"What did you say your name was?" and when I told him: "Aw right; you come back here this afternoon and we'll see whether you stay or move on. That's all. Now get out. I'm busy."
I went away and killed time as I could until the middle of the afternoon. Upon returning to police headquarters I found the hard-faced chief tilted in his chair with his feet on his desk, looking as if he hadn't moved since my visit of the forenoon. When he saw who it was cutting off the afternoon sunlight he straightened up with a growl, rummaged in a file of papers and jerked out a typewritten sheet which he glanced over as one who reads only the headings.
"James Bertrand Weyburn, eh?" he rasped. "I know all about you now, and you may as well can all that didn't-do-it stuff. Forget it and come down to business. You say you want to hit the straight-and-narrow: how would a job in a coal yard fit you?—keepin' books and weighin'-in the coal cars?"
I told him, humbly enough, that I was too nearly a beggar to be a chooser; that I'd be only too glad to get a chance at anything at which I might earn a living.
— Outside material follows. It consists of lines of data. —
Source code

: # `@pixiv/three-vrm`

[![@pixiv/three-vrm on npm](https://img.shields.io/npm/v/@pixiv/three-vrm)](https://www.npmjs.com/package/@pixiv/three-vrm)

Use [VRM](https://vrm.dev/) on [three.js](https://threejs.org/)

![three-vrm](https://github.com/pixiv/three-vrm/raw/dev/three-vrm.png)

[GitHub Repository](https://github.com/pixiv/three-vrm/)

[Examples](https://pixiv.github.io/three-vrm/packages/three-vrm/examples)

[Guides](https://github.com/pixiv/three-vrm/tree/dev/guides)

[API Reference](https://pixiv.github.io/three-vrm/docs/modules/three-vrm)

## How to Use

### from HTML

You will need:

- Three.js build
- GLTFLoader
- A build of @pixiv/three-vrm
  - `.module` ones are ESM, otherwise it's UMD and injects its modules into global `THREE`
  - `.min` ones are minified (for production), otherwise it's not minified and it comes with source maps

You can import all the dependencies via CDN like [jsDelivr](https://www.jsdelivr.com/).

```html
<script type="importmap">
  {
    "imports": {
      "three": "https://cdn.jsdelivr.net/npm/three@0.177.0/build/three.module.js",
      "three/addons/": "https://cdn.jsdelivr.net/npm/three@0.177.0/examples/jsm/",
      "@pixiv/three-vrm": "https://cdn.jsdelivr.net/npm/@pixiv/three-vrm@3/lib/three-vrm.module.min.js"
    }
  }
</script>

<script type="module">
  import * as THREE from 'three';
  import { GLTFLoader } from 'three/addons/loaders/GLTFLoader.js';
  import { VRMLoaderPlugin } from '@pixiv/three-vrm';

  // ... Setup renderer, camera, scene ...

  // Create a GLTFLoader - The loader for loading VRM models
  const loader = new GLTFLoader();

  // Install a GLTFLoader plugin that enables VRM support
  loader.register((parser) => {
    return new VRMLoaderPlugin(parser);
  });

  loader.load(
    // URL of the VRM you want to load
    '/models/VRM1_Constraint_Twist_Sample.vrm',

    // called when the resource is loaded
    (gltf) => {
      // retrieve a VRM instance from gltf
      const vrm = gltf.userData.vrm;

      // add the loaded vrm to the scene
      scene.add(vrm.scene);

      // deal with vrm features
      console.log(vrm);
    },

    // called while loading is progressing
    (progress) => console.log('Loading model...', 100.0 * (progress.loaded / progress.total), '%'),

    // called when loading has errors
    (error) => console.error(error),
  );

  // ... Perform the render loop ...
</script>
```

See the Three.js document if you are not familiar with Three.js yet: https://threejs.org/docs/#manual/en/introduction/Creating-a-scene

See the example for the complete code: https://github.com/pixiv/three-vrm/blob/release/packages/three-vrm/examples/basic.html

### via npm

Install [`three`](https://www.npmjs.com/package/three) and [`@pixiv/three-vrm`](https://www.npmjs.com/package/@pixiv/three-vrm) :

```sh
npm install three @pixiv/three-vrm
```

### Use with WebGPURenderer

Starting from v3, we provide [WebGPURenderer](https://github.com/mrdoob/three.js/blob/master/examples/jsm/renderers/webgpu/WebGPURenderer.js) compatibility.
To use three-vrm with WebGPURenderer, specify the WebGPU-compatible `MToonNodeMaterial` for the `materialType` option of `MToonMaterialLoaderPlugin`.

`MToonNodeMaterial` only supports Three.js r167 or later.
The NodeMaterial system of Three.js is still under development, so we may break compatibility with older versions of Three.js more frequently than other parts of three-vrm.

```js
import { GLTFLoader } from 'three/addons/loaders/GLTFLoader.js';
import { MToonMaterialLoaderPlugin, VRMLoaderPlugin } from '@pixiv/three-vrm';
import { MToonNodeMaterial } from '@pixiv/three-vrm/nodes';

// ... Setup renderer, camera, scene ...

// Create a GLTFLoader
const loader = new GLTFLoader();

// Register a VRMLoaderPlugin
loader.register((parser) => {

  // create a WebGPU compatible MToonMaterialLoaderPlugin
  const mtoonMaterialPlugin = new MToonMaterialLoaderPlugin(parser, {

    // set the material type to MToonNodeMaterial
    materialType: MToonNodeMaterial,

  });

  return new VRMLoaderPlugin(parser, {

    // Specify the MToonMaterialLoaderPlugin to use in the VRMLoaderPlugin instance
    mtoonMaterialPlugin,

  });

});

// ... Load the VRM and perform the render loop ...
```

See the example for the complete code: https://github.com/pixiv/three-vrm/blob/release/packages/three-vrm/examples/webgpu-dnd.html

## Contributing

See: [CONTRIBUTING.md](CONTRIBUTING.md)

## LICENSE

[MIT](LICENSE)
"Aw right," was the curt rejoinder. "You hike over to the Consolidated Coal Company's yard on the West Side, and tell Mullins, the head book-keeper, that I sent you, see? Tell him to call me on the 'phone if he wants to know anything more about you. That's all. Pull your freight out of here and get busy—if you don't want to get the 'move on' out of this burg."
Notwithstanding this crabbed speech, matching all the other things this man had said to me, I left police headquarters with a warm spot in my heart, thinking that I had lighted upon a diamond in the rough and hadn't had discernment enough to recognize it.
Yet there was a small mystery thrusting itself into this second interview with the chief. What was the content of the typewritten sheet he had consulted, and who had written it? If it had been a telegram I might have concluded that he had wired the warden of the penitentiary for a corroboration of my story. But it was not a telegram.
I was still puzzling over the mystery half an hour later when I found the coal yard and the bookkeeper, Mullins, a red-faced Irishman who winked solemnly when I told him that Chief Callahan had sent me.
"Know anything at all about the railroad end of the coal business?" was the first inquiry shot at me; but it was not made until after the book-keeper had shut himself into the telephone booth, presumably for a wire talk with Callahan.
I shook my head. "None of the details. But I can learn."